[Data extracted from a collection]
== == ==
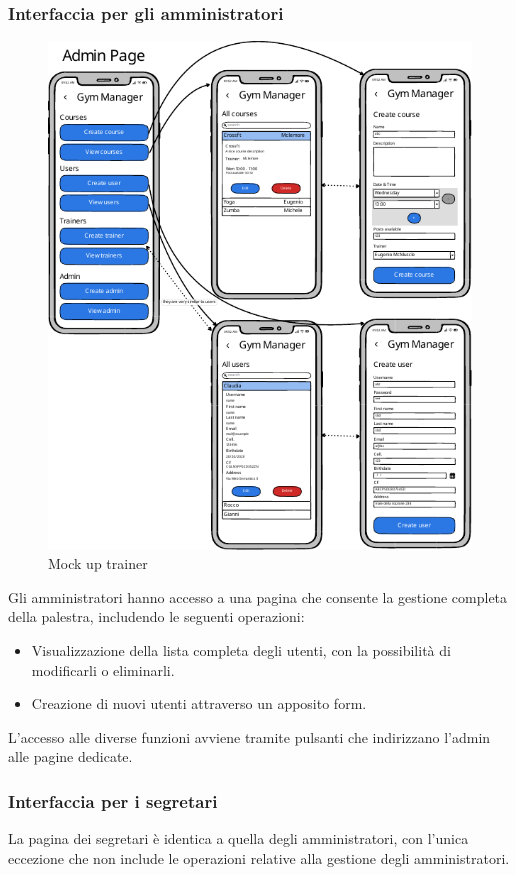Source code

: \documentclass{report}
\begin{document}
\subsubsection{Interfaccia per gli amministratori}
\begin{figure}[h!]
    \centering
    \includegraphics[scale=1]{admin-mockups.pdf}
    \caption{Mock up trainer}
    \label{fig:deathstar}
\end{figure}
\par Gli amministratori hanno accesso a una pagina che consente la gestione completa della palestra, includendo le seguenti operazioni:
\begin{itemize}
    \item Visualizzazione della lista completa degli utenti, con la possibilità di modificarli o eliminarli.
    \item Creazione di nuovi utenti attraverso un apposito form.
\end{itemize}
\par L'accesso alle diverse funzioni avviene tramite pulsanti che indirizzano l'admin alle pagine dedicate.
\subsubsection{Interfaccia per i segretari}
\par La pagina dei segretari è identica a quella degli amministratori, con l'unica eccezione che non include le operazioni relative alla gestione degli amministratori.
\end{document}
== == ==
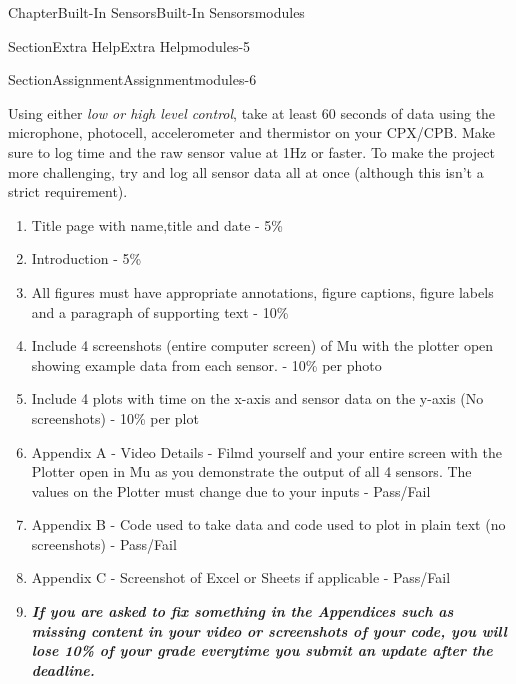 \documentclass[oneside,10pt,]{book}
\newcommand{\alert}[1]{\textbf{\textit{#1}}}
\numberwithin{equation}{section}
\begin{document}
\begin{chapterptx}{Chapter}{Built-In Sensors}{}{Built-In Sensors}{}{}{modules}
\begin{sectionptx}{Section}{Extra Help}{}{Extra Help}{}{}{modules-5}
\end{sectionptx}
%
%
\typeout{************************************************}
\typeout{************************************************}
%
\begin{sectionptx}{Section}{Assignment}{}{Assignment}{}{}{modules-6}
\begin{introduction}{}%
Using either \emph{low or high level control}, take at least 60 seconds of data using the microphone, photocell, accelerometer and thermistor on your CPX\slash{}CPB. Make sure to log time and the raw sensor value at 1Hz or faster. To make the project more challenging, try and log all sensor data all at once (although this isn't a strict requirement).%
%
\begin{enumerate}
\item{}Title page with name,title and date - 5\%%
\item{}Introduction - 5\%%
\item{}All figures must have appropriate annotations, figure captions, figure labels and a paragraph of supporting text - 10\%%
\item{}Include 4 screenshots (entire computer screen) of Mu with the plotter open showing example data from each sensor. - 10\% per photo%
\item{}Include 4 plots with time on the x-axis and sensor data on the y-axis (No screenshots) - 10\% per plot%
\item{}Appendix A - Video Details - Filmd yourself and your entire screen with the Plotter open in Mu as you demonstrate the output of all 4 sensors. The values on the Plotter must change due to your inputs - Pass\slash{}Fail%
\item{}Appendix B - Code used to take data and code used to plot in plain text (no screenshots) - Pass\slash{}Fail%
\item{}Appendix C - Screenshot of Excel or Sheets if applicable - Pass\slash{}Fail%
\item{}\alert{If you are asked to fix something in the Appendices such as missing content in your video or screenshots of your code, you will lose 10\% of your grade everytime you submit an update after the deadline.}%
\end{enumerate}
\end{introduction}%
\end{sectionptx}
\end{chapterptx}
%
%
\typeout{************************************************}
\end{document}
== == ==
(AIM OF THE TASK)
Every line in the entries that contains the word "open" should be counted, and the total stated alone.

(RESULT OF THIS TASK)
2